Paul had a really hard time proclaiming the Gospel. He was quick to tell his hearers about it:

‘though we had already suffered and been shamefully maltreated at Philippi, as you know, we had courage in our God to declare to you the gospel of God in spite of great opposition.’

Paul can sound as if he is boasting about the hard time he had, rather like the Monty Python skit about the three Yorkshiremen, as they try to outdo each other about how hard their childhood was!

I think Paul is being encouraging, rather than boastful. He is telling the Thessalonians that they are worthy of his great effort, that they need to hear the Gospel. And that the love of God is freely available for them. In this he is also encouraging them, and us, to do the same – to share the Gospel with everyone, no matter how difficult it is.

It is difficult though, isn’t it? It seems that we live in a world of apathy at best, and outright hostility towards the church. When members of our on family don’t want to hear about the good news, when their eyes glaze over if we try to tell them about the hope we have in Christ, what can we do? Never give up, Paul would say. But maybe we have to be a bit crafty about how we share it. We show our love fro Christ in how we live our lives, how we love each other, how we behave when life is hard. This might seem too little, but it shines out from us, and people do notice.
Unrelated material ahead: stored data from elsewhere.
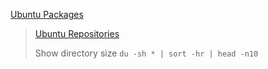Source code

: [Ubuntu Packages](https://www.ubuntuupdates.org/)

> [Ubuntu Repositories](https://ubuntu.pkgs.org/)
>
> Show directory size `du -sh * | sort -hr | head -n10`
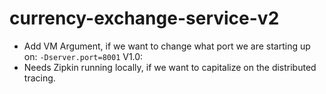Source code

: # currency-exchange-service-v2
* Add VM Argument, if we want to change what port we are starting up on: `-Dserver.port=8001`
V1.0:
* Needs Zipkin running locally, if we want to capitalize on the distributed tracing.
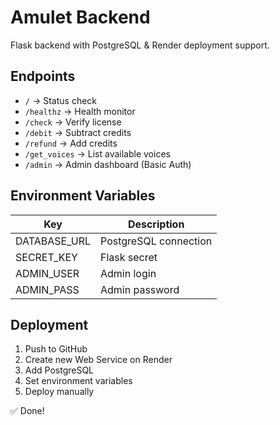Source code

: # Amulet Backend

Flask backend with PostgreSQL & Render deployment support.

## Endpoints
- `/` → Status check
- `/healthz` → Health monitor
- `/check` → Verify license
- `/debit` → Subtract credits
- `/refund` → Add credits
- `/get_voices` → List available voices
- `/admin` → Admin dashboard (Basic Auth)

## Environment Variables
| Key | Description |
|-----|--------------|
| DATABASE_URL | PostgreSQL connection |
| SECRET_KEY | Flask secret |
| ADMIN_USER | Admin login |
| ADMIN_PASS | Admin password |

## Deployment
1. Push to GitHub  
2. Create new Web Service on Render  
3. Add PostgreSQL  
4. Set environment variables  
5. Deploy manually  

✅ Done!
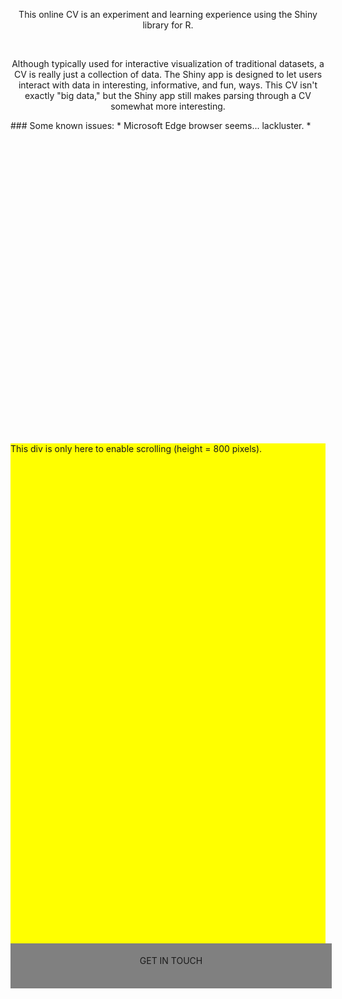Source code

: <!DOCTYPE html>
<html>
<head>
<style> 
.fixed-bg {
    background-image: url("images/bg.gif");
    min-height: 500px;
    background-attachment: fixed;
    background-position: center;
    background-repeat: no-repeat;
    background-size: cover;
}
</style>
</head>
<body>

<p>
<center> This online CV is an experiment and learning experience using the Shiny library for R.
</p>
</br>
<p>Although typically used for interactive visualization of traditional datasets, a CV is really just a collection of data. The Shiny app is designed to let users interact with data in interesting, informative, and fun, ways. This CV isn't exactly "big data," but the Shiny app still makes parsing through a CV somewhat more interesting.</p>
</center>
### Some known issues:
* Microsoft Edge browser seems... lackluster.
*

<div class="fixed-bg"></div>

<div style="height:800px;background-color:yellow;">This div is only here to enable scrolling (height = 800 pixels).</div>

</body>
</html>





<center>
<div style="bottom:20px; background-color:grey; width:100%; padding:5px">
<p>GET IN TOUCH</p>
<a href="https://twitter.com/russdvm"><i class="fa fa-twitter fa-2x" style="padding-right:10px"></a></i>
<a href = "https://www.linkedin.com/in/russell-fraser/"><i class="fa fa-linkedin fa-2x" style="padding-right:10px"></a></i>
<a href = "https://github.com/russ-dvm"><i class="fa fa-github fa-2x" style="padding-right:10px"></a></i>
<a href = "mailto:rfrase03@uoguelph.ca"><i class="fa fa-envelope fa-2x" style="padding-right:10px"></a></i>
</div>

</center>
We have a hard job as Christians too, fighting against the bad reputation that some so-called Christians have given the church.

I was encouraged recently when a friend of my daughter’s was listening to people criticising the church for supposedly being rich and hoarding resources. He stated that all the Christians he had met were hard-core socialists! I was really glad to hear that, because Jesus’ own example is one of radical socialism, caring for others and not trying to grasp for himself.
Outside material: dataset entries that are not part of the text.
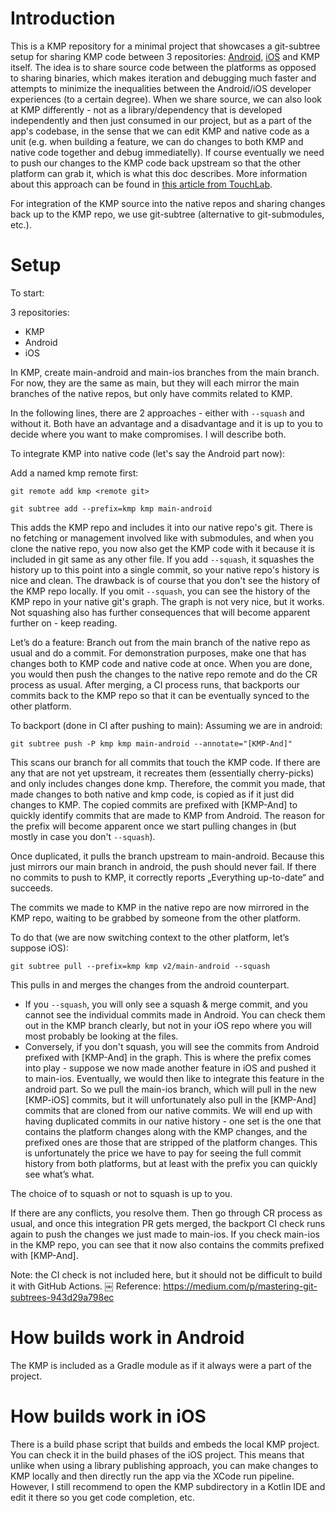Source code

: # Introduction
This is a KMP repository for a minimal project that showcases a git-subtree setup for sharing KMP code between 3 repositories: [Android](https://github.com/gohlinka2/KMPIntegrationDemoAndroid), [iOS](https://github.com/gohlinka2/KMPIntegrationDemoiOS) and KMP itself. The idea is to share source code between the platforms as opposed to sharing binaries, which makes iteration and debugging much faster and attempts to minimize the inequalities between the Android/iOS developer experiences (to a certain degree). When we share source, we can also look at KMP differently - not as a library/dependency that is developed independently and then just consumed in our project, but as a part of the app's codebase, in the sense that we can edit KMP and native code as a unit (e.g. when building a feature, we can do changes to both KMP and native code together and debug immediatelly). If course eventually we need to push our changes to the KMP code back upstream so that the other platform can grab it, which is what this doc describes. More information about this approach can be found in [this article from TouchLab](https://touchlab.co/kmp-teams-use-source).

For integration of the KMP source into the native repos and sharing changes back up to the KMP repo, we use git-subtree (alternative to git-submodules, etc.).

# Setup
To start:

3 repositories:
- KMP
- Android
- iOS

In KMP, create main-android and main-ios branches from the main branch. For now, they are the same as main, but they will each mirror the main branches of the native repos, but only have commits related to KMP.

In the following lines, there are 2 approaches - either with `--squash` and without it. Both have an advantage and a disadvantage and it is up to you to decide where you want to make compromises. I will describe both.

To integrate KMP into native code (let's say the Android part now):

Add a named kmp remote first:

`git remote add kmp <remote git>`

`git subtree add --prefix=kmp kmp main-android`

This adds the KMP repo and includes it into our native repo's git. There is no fetching or management involved like with submodules, and when you clone the native repo, you now also get the KMP code with it because it is included in git same as any other file.
If you add `--squash`, it squashes the history up to this point into a single commit, so your native repo's history is nice and clean. The drawback is of course that you don't see the history of the KMP repo locally. If you omit `--squash`, you can see the history of the KMP repo in your native git's graph. The graph is not very nice, but it works. Not squashing also has further consequences that will become apparent further on - keep reading.

Let’s do a feature:
Branch out from the main branch of the native repo as usual and do a commit. For demonstration purposes, make one that has changes both to KMP code and native code at once. When you are done, you would then push the changes to the native repo remote and do the CR process as usual. After merging, a CI process runs, that backports our commits back to the KMP repo so that it can be eventually synced to the other platform.

To backport (done in CI after pushing to main):
Assuming we are in android:

`git subtree push -P kmp kmp main-android --annotate="[KMP-And]"`

This scans our branch for all commits that touch the KMP code. If there are any that are not yet upstream, it recreates them (essentially cherry-picks) and only includes changes done kmp. Therefore, the commit you made, that made changes to both native and kmp code, is copied as if it just did changes to KMP. The copied commits are prefixed with [KMP-And] to quickly identify commits that are made to KMP from Android. The reason for the prefix will become apparent once we start pulling changes in (but mostly in case you don't `--squash`).

Once duplicated, it pulls the branch upstream to main-android. Because this just mirrors our main branch in android, the push should never fail. If there no commits to push to KMP, it correctly reports „Everything up-to-date“ and succeeds.

The commits we made to KMP in the native repo are now mirrored in the KMP repo, waiting to be grabbed by someone from the other platform. 

To do that (we are now switching context to the other platform, let’s suppose iOS):

`git subtree pull --prefix=kmp kmp v2/main-android --squash`

This pulls in and merges the changes from the android counterpart.
- If you `--squash`, you will only see a squash & merge commit, and you cannot see the individual commits made in Android. You can check them out in the KMP branch clearly, but not in your iOS repo where you will most probably be looking at the files.
- Conversely, if you don't squash, you will see the commits from Android prefixed with [KMP-And] in the graph. This is where the prefix comes into play - suppose we now made another feature in iOS and pushed it to main-ios. Eventually, we would then like to integrate this feature in the android part. So we pull the main-ios branch, which will pull in the new [KMP-iOS] commits, but it will unfortunately also pull in the [KMP-And] commits that are cloned from our native commits. We will end up with having duplicated commits in our native history - one set is the one that contains the platform changes along with the KMP changes, and the prefixed ones are those that are stripped of the platform changes. This is unfortunately the price we have to pay for seeing the full commit history from both platforms, but at least with the prefix you can quickly see what’s what.

The choice of to squash or not to squash is up to you.

If there are any conflicts, you resolve them. Then go through CR process as usual, and once this integration PR gets merged, the backport CI check runs again to push the changes we just made to main-ios. If you check main-ios in the KMP repo, you can see that it now also contains the commits prefixed with [KMP-And].

Note: the CI check is not included here, but it should not be difficult to build it with GitHub Actions.
￼
Reference: https://medium.com/p/mastering-git-subtrees-943d29a798ec

# How builds work in Android

The KMP is included as a Gradle module as if it always were a part of the project.

# How builds work in iOS

There is a build phase script that builds and embeds the local KMP project. You can check it in the build phases of the iOS project.
This means that unlike when using a library publishing approach, you can make changes to KMP locally and then directly run the app via the XCode run pipeline. However, I still recommend to open the KMP subdirectory in a Kotlin IDE and edit it there so you get code completion, etc.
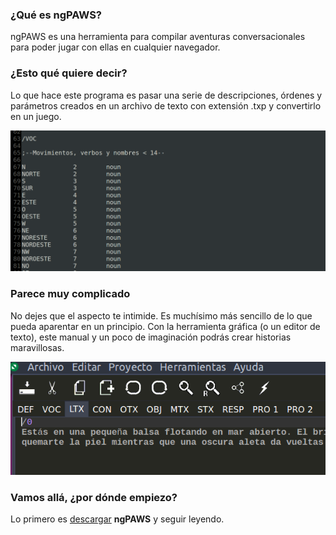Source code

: ### ¿Qué es ngPAWS?

ngPAWS es una herramienta para compilar aventuras conversacionales para poder jugar con ellas en cualquier navegador.

### ¿Esto qué quiere decir?

Lo que hace este programa es pasar una serie de descripciones, órdenes y parámetros creados en un archivo de texto con extensión .txp y convertirlo en un juego.

![](/assets/01-queesngpaws.png)

### Parece muy complicado

No dejes que el aspecto te intimide. Es muchísimo más sencillo de lo que pueda aparentar en un principio. Con la herramienta gráfica \(o un editor de texto\), este manual y un poco de imaginación podrás crear historias maravillosas.

![](/assets/2-quees.png)

### Vamos allá, ¿por dónde empiezo?

Lo primero es [descargar](/instalacion.md) **ngPAWS** y seguir leyendo.

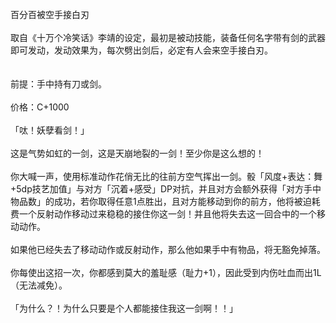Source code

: <title>百分百被空手接白刃</title>
<meta name="GENERATOR" content="WinCHM">
<meta http-equiv="Content-Type" content="text/html; charset=gb2312">
<br>百分百被空手接白刃
<br>
<br>取自《十万个冷笑话》李靖的设定，最初是被动技能，装备任何名字带有剑的武器即可发动，发动效果为，每次劈出剑后，必定有人会来空手接白刃。
<br>
<br>
<br>前提：手中持有刀或剑。
<br>
<br>价格：C+1000
<br>
<br>「呔！妖孽看剑！」
<br>
<br>这是气势如虹的一剑，这是天崩地裂的一剑！至少你是这么想的！
<br>
<br>你大喊一声，使用标准动作花俏无比的往前方空气挥出一剑。骰「风度+表达：舞+5dp技艺加值」与对方「沉着+感受」DP对抗，并且对方会额外获得「对方手中物品数」的成功，若你取得任意1点胜出，且对方能移动到你的前方，他将被迫耗费一个反射动作移动过来稳稳的接住你这一剑！并且他将失去这一回合中的一个移动动作。
<br>
<br>如果他已经失去了移动动作或反射动作，那么他如果手中有物品，将无豁免掉落。
<br>
<br>你每使出这招一次，你都感到莫大的羞耻感（耻力+1），因此受到内伤吐血而出1L（无法减免）。
<br>
<br>「为什么？！为什么只要是个人都能接住我这一剑啊！！」
<br>
<br>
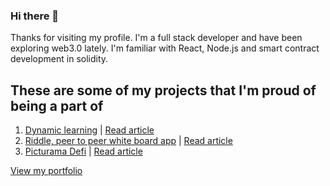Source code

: ### Hi there 👋

Thanks for visiting my profile. I'm a full stack developer and have been exploring web3.0 lately. I'm familiar with React, Node.js and smart contract development in solidity.

## These are some of my projects that I'm proud of being a part of

1. [Dynamic learning](https://dl-next.herokuapp.com/workbook/5f7b2e204f79be001765eda9) | [Read article](https://dev.to/jithinks97/dynamic-learning-an-open-source-tool-to-teach-effectively-using-interactive-visualisations-450n)
2. [Riddle, peer to peer white board app](http://nknriddle.xyz/) | [Read article](https://nkn.org/community/blog/riddle-a-collaborative-whiteboard-web-app-powered-by-nkn/)
3. [Picturama Defi](https://picturama-defi.netlify.app/) | [Read article](https://devpost.com/software/picturama-defi-financing-independent-cinema)

[View my portfolio](jitihnks.netlify.app/)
Paul must have come up against criticism of why he was spreading the Gospel, because he justifies why he does it:

‘For our appeal does not spring from deceit or impure motives or trickery, but just as we have been approved by God to be entrusted with the message of the gospel, even so we speak, not to please mortals, but to please God who tests our hearts.’
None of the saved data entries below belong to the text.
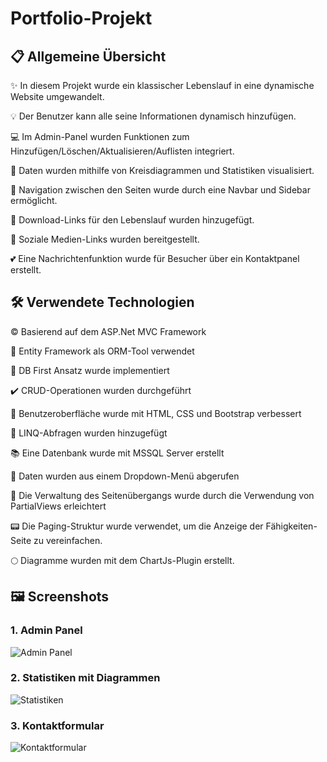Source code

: # Portfolio-Projekt

## 📋 Allgemeine Übersicht
✨ In diesem Projekt wurde ein klassischer Lebenslauf in eine dynamische Website umgewandelt.

💡 Der Benutzer kann alle seine Informationen dynamisch hinzufügen.

💻 Im Admin-Panel wurden Funktionen zum Hinzufügen/Löschen/Aktualisieren/Auflisten integriert.

🥮 Daten wurden mithilfe von Kreisdiagrammen und Statistiken visualisiert.

📑 Navigation zwischen den Seiten wurde durch eine Navbar und Sidebar ermöglicht.

📎 Download-Links für den Lebenslauf wurden hinzugefügt.

📍 Soziale Medien-Links wurden bereitgestellt.

💕 Eine Nachrichtenfunktion wurde für Besucher über ein Kontaktpanel erstellt.

## 🛠️ Verwendete Technologien
©️ Basierend auf dem ASP.Net MVC Framework

🔎 Entity Framework als ORM-Tool verwendet

💯 DB First Ansatz wurde implementiert

✔️ CRUD-Operationen wurden durchgeführt

🎪 Benutzeroberfläche wurde mit HTML, CSS und Bootstrap verbessert

🚀 LINQ-Abfragen wurden hinzugefügt

📚 Eine Datenbank wurde mit MSSQL Server erstellt

🔅 Daten wurden aus einem Dropdown-Menü abgerufen

🔨 Die Verwaltung des Seitenübergangs wurde durch die Verwendung von PartialViews erleichtert

📟 Die Paging-Struktur wurde verwendet, um die Anzeige der Fähigkeiten-Seite zu vereinfachen.

🌕 Diagramme wurden mit dem ChartJs-Plugin erstellt.

## 🖼️ Screenshots

### 1. Admin Panel
![Admin Panel](./images/admin_panel.png)

### 2. Statistiken mit Diagrammen
![Statistiken](./images/statistics.png)

### 3. Kontaktformular
![Kontaktformular](./images/contact_form.png)

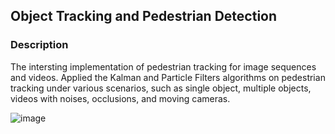## Object Tracking and Pedestrian Detection

### Description

The intersting implementation of pedestrian tracking for image sequences and videos. Applied the Kalman and Particle Filters algorithms on pedestrian tracking under various scenarios, such as single object, multiple objects, videos with noises, occlusions, and moving cameras.

![image](https://github.com/jadeunicorn710/personal-site/tree/main/public/images/projects/DogShelter.gif)
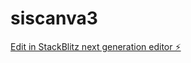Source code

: # siscanva3

[Edit in StackBlitz next generation editor ⚡️](https://stackblitz.com/~/github.com/JhonatanAndree/siscanva3)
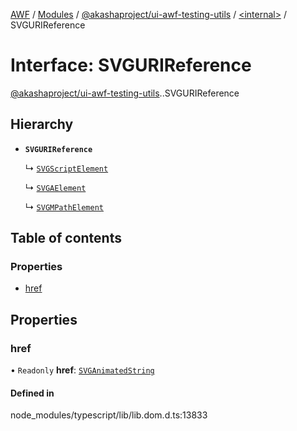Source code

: [AWF](../README.md) / [Modules](../modules.md) / [@akashaproject/ui-awf-testing-utils](../modules/akashaproject_ui_awf_testing_utils.md) / [<internal\>](../modules/akashaproject_ui_awf_testing_utils._internal_.md) / SVGURIReference

# Interface: SVGURIReference

[@akashaproject/ui-awf-testing-utils](../modules/akashaproject_ui_awf_testing_utils.md).[<internal>](../modules/akashaproject_ui_awf_testing_utils._internal_.md).SVGURIReference

## Hierarchy

- **`SVGURIReference`**

  ↳ [`SVGScriptElement`](akashaproject_ui_awf_testing_utils._internal_.SVGScriptElement.md)

  ↳ [`SVGAElement`](akashaproject_ui_awf_testing_utils._internal_.SVGAElement.md)

  ↳ [`SVGMPathElement`](akashaproject_ui_awf_testing_utils._internal_.SVGMPathElement.md)

## Table of contents

### Properties

- [href](akashaproject_ui_awf_testing_utils._internal_.SVGURIReference.md#href)

## Properties

### href

• `Readonly` **href**: [`SVGAnimatedString`](../modules/akashaproject_ui_awf_testing_utils._internal_.md#svganimatedstring)

#### Defined in

node_modules/typescript/lib/lib.dom.d.ts:13833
Why would a Christian spread the Gospel out of deceit or trickery? I am thinking of some of the notorious televangelists here, who are always calling for large donations of money, and seem to spend it on themselves rather than where the need is. People like this give the church a bad name, and unfortunately the media are quick to publicise these stories rather than those of the many millions of Christians who are actively loving and helping others.

Paul tells us why we have been entrusted to spread the Gospel – not to please mortals, but to please God.

It can be very hard to please mortals. I had a friend who was an organist, and she said of her choice of music that you’re never going to please everyone, so you may as well please yourself.

Pleasing God is more than that though. How do we know if we are pleasing God?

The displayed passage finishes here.